=== Section Start ===

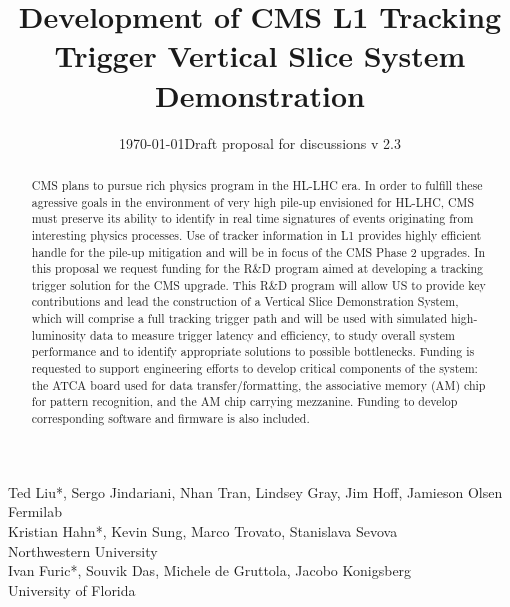 \documentclass{cmspaper}
\begin{document}
\begin{titlepage}
\date{\today}
\date{Draft proposal for discussions v 2.3}
\title{Development of CMS L1 Tracking Trigger Vertical Slice System Demonstration}
\begin{Authlist}
Ted Liu*, Sergo Jindariani, Nhan Tran, Lindsey Gray, Jim Hoff, Jamieson Olsen \\
Fermilab\\
Kristian Hahn*, Kevin Sung, Marco Trovato, Stanislava Sevova \\
Northwestern University\\
Ivan Furic*, Souvik Das, Michele de Gruttola, Jacobo Konigsberg\\
University of Florida\\
\end{Authlist}


\begin{abstract}
CMS plans to pursue rich physics program in the HL-LHC era. In order to fulfill these agressive goals in the environment of very high pile-up envisioned for HL-LHC, CMS must preserve its ability to identify in real time signatures of events originating from interesting physics processes. Use of tracker information in L1 provides highly efficient handle for the pile-up mitigation and will be in focus of the CMS Phase 2 upgrades. In this proposal we request funding for the R\&D program aimed at developing a tracking trigger solution for the CMS upgrade. This R\&D program will allow US to provide key contributions and lead the construction of a Vertical Slice Demonstration System, which will comprise a full tracking trigger path and will be used with simulated high-luminosity data to measure trigger latency and efficiency, to study overall system performance and to identify appropriate solutions to possible bottlenecks. Funding is requested to support engineering efforts to develop critical components of the system: the ATCA board used for data transfer/formatting, the associative memory (AM) chip for pattern recognition, and the AM chip carrying mezzanine. Funding to develop corresponding software and firmware is also included. 
\end{abstract}
\end{titlepage}
\newpage
\tableofcontents
\newpage

%
%
\end{document}
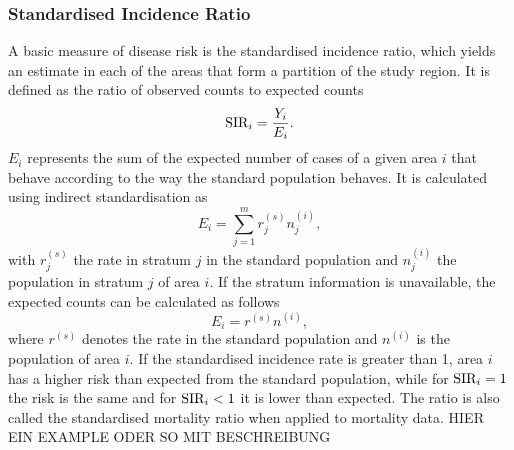\documentclass[12pt]{book}
\begin{document}
\subsubsection{Standardised Incidence Ratio}
A basic measure of disease risk is the standardised incidence ratio, which yields an estimate in each of the areas that form a partition of the study region. It is defined as the ratio of observed counts to expected counts
\begin{equation}
    \hbox{SIR}_i = \frac{Y_i}{E_i}.
\end{equation}
$E_i$ represents the sum of the expected number of cases of a given area $i$ that behave according to the way the standard population behaves. It is calculated using indirect standardisation as
\begin{equation}
    E_i=\sum_{j=1}^mr_j^{(s)}n_j^{(i)},
\end{equation}
with $r_j^{(s)}$ the rate in stratum $j$ in the standard population and $n_j^{(i)}$ the population in stratum $j$ of area $i$. If the stratum information is unavailable, the expected counts can be calculated as follows
\begin{equation*}
    E_i = r^{(s)}n^{(i)},
\end{equation*}
where $r^{(s)}$ denotes the rate in the standard population and $n^{(i)}$ is the population of area $i$. If the standardised incidence rate is greater than 1, area $i$ has a higher risk than expected from the standard population, while for $\hbox{SIR}_i = 1$ the risk is the same and for $\hbox{SIR}_i < 1$ it is lower than expected. The ratio is also called the standardised mortality ratio when applied to mortality data.
HIER EIN EXAMPLE ODER SO MIT BESCHREIBUNG
\end{document}
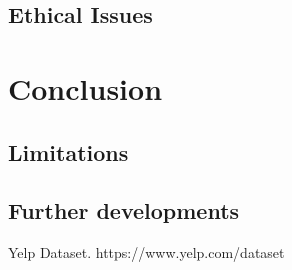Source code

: \documentclass[conference]{IEEEtran}
\begin{document}
\subsection{Ethical Issues}

\section{Conclusion}

\subsection{Limitations}

\subsection{Further developments}


\begin{thebibliography}{00}
     Yelp Dataset. https://www.yelp.com/dataset
\end{thebibliography}
\end{document}
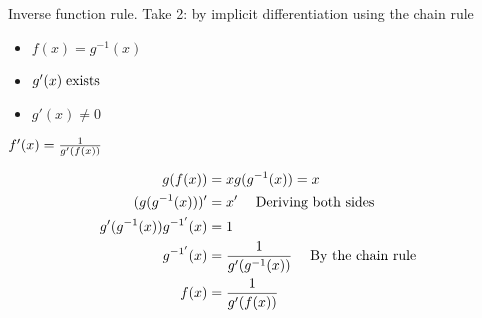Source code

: \begin{property}{Inverse function rule. Take 2: by implicit differentiation using the chain rule}
\begin{precondition}
\begin{itemize}
\item $f(x)=g^{-1}(x)$
\item $g'(x) \; \text{exists} \;$
\item $g'(x) \neq 0$
\end{itemize}
\end{precondition}
\begin{claim}
$f'(x)= \frac{1}{g'(f(x))}$
\end{claim}

\begin{Proof}
\begin{align*}
g(f(x))&=x
g(\ginv(x))=x
\\  (g(\ginv(x)))'&=x' \mathcomment{Deriving both sides}
\\  g'(\ginv(x)) \ginvd(x)&=1
\\  \ginvd(x)&=\inv{g'(\ginv(x))} \mathcomment{By the chain rule}
\\  f(x)&=\inv{g'(f(x))}
\end{align*}
\end{Proof}
\end{property}
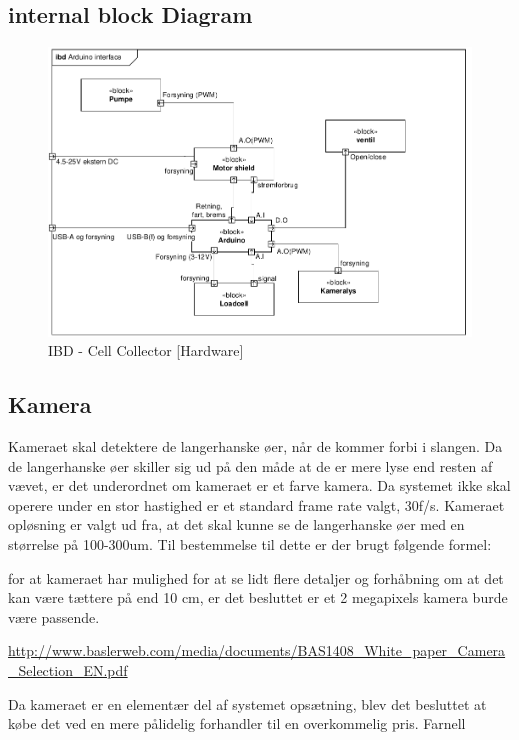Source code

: \subsection{internal block Diagram} 
\begin{figure}[H]
	\centering
	\includegraphics[width=1\textwidth]{pdf/IBD_Hardware(Arduino)_cropped.pdf}
	\caption{IBD - Cell Collector [Hardware]}
	\label{fig:ibd_Hardware}
\end{figure}



\subsection{Kamera}
Kameraet skal detektere de langerhanske øer, når de kommer forbi i slangen.  Da de langerhanske øer skiller sig ud på den måde at de er mere lyse end resten af vævet, er det underordnet om kameraet er et farve kamera. Da systemet ikke skal operere under en stor hastighed er et standard frame rate valgt, 30f/s. Kameraet opløsning er valgt ud fra, at det skal kunne se de langerhanske øer med en størrelse på 100-300um. Til bestemmelse til dette er der brugt følgende formel:
 
for at kameraet har mulighed for at se lidt flere detaljer og forhåbning om at det kan være tættere på end 10 cm, er det besluttet er et 2 megapixels kamera burde være passende.

\url{http://www.baslerweb.com/media/documents/BAS1408_White_paper_Camera_Selection_EN.pdf}


Da kameraet er en elementær del af systemet opsætning, blev det besluttet at købe det ved en mere pålidelig forhandler til en overkommelig pris. Farnell


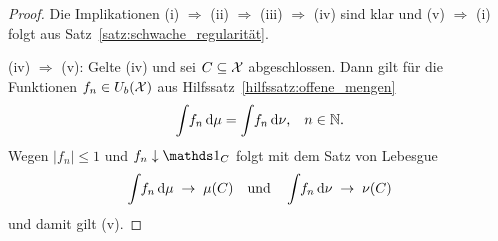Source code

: \documentclass[../thesis/thesis.tex]{subfiles}
\begin{document}
	\begin{proof}
		Die Implikationen (i) $\Rightarrow$ (ii) $\Rightarrow$ (iii) $\Rightarrow$ (iv) sind klar und (v) 
		$\Rightarrow$ (i) folgt aus Satz~\ref{satz:schwache_regularität}.
		
		(iv) $\Rightarrow$ (v): Gelte (iv) und sei $C \subseteq \mathcal{X}$ abgeschlossen. 
		Dann gilt für die Funktionen $f_n \in U_b(\mathcal{X})$ aus Hilfssatz~\ref{hilfssatz:offene_mengen}
		$$\int_{} \, f_n \, \mathrm{d}\mu = \int_{} \, f_n \, \mathrm{d}\nu\text{,} \quad n \in \mathbb{N} \text{.}$$
		Wegen $| f_n | \leq 1$ und $f_n \convdown \indfct_C$ folgt mit dem Satz von Lebesgue 
		$$\int_{} \, f_n \, \mathrm{d}\mu \; \to \; \mu(C) \quad \text{und} \quad \int_{} \, f_n \, \mathrm{d}\nu 
		\; \to \; \nu(C)$$
		und damit gilt (v).
	\end{proof}
	
\end{document}
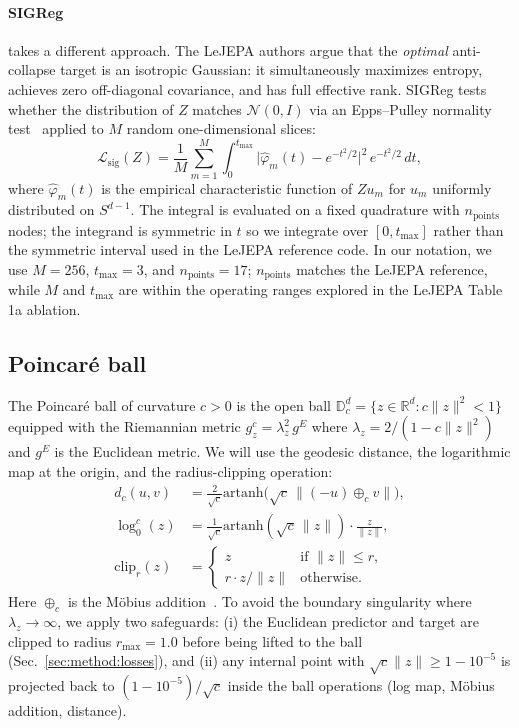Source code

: \documentclass{article}
\begin{document}
\paragraph{SIGReg \citep{ball2025lejepa}} takes a different approach. The LeJEPA authors argue that the \emph{optimal} anti-collapse target is an isotropic Gaussian: it simultaneously maximizes entropy, achieves zero off-diagonal covariance, and has full effective rank. SIGReg tests whether the distribution of $Z$ matches $\mathcal{N}(0, I)$ via an Epps--Pulley normality test~\citep{epps1983normality} applied to $M$ random one-dimensional slices:
\begin{equation}
  \mathcal{L}_{\text{sig}}(Z) = \frac{1}{M} \sum_{m=1}^M \int_0^{t_{\max}} \bigl| \hat\varphi_m(t) - e^{-t^2/2} \bigr|^2\, e^{-t^2/2}\, dt,
\end{equation}
where $\hat\varphi_m(t)$ is the empirical characteristic function of $Z u_m$ for $u_m$ uniformly distributed on $S^{d-1}$. The integral is evaluated on a fixed quadrature with $n_{\text{points}}$ nodes; the integrand is symmetric in $t$ so we integrate over $[0, t_{\max}]$ rather than the symmetric interval used in the LeJEPA reference code. In our notation, we use $M{=}256$, $t_{\max}{=}3$, and $n_{\text{points}}{=}17$; $n_{\text{points}}$ matches the LeJEPA reference, while $M$ and $t_{\max}$ are within the operating ranges explored in the LeJEPA Table 1a ablation.

\subsection{Poincar\'{e} ball}
\label{sec:background:poincare}

The Poincar\'{e} ball of curvature $c > 0$ is the open ball $\mathbb{D}^d_c = \{z \in \mathbb{R}^d : c\|z\|^2 < 1\}$ equipped with the Riemannian metric $g^c_z = \lambda_z^2\, g^E$ where $\lambda_z = 2 / (1 - c\|z\|^2)$ and $g^E$ is the Euclidean metric. We will use the geodesic distance, the logarithmic map at the origin, and the radius-clipping operation:
\begin{align}
  d_c(u, v) &= \frac{2}{\sqrt{c}} \mathrm{artanh}\bigl(\sqrt{c}\, \|(-u) \oplus_c v\|\bigr), \label{eq:poincare-dist}\\
  \log^c_0(z) &= \frac{1}{\sqrt{c}} \mathrm{artanh}(\sqrt{c}\,\|z\|) \cdot \frac{z}{\|z\|}, \label{eq:logmap}\\
  \mathrm{clip}_r(z) &= \begin{cases} z & \text{if } \|z\| \le r,\\ r \cdot z/\|z\| & \text{otherwise.}\end{cases} \label{eq:clip}
\end{align}
Here $\oplus_c$ is the M\"obius addition~\citep{ganea2018hyperbolic}. To avoid the boundary singularity where $\lambda_z \to \infty$, we apply two safeguards: (i) the Euclidean predictor and target are clipped to radius $r_{\max} = 1.0$ before being lifted to the ball (Sec.~\ref{sec:method:losses}), and (ii) any internal point with $\sqrt{c}\|z\| \ge 1 - 10^{-5}$ is projected back to $(1 - 10^{-5})/\sqrt{c}$ inside the ball operations (log map, M\"obius addition, distance).
\end{document}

=== Section End ===

TASK ITEM: Where a line in the entries holds the word "than", copy that line.

SOLUTION TO THIS EXERCISE:
where $r^{(s)}$ denotes the rate in the standard population and $n^{(i)}$ is the population of area $i$. If the standardised incidence rate is greater than 1, area $i$ has a higher risk than expected from the standard population, while for $\hbox{SIR}_i = 1$ the risk is the same and for $\hbox{SIR}_i < 1$ it is lower than expected. The ratio is also called the standardised mortality ratio when applied to mortality data.
where $\hat\varphi_m(t)$ is the empirical characteristic function of $Z u_m$ for $u_m$ uniformly distributed on $S^{d-1}$. The integral is evaluated on a fixed quadrature with $n_{\text{points}}$ nodes; the integrand is symmetric in $t$ so we integrate over $[0, t_{\max}]$ rather than the symmetric interval used in the LeJEPA reference code. In our notation, we use $M{=}256$, $t_{\max}{=}3$, and $n_{\text{points}}{=}17$; $n_{\text{points}}$ matches the LeJEPA reference, while $M$ and $t_{\max}$ are within the operating ranges explored in the LeJEPA Table 1a ablation.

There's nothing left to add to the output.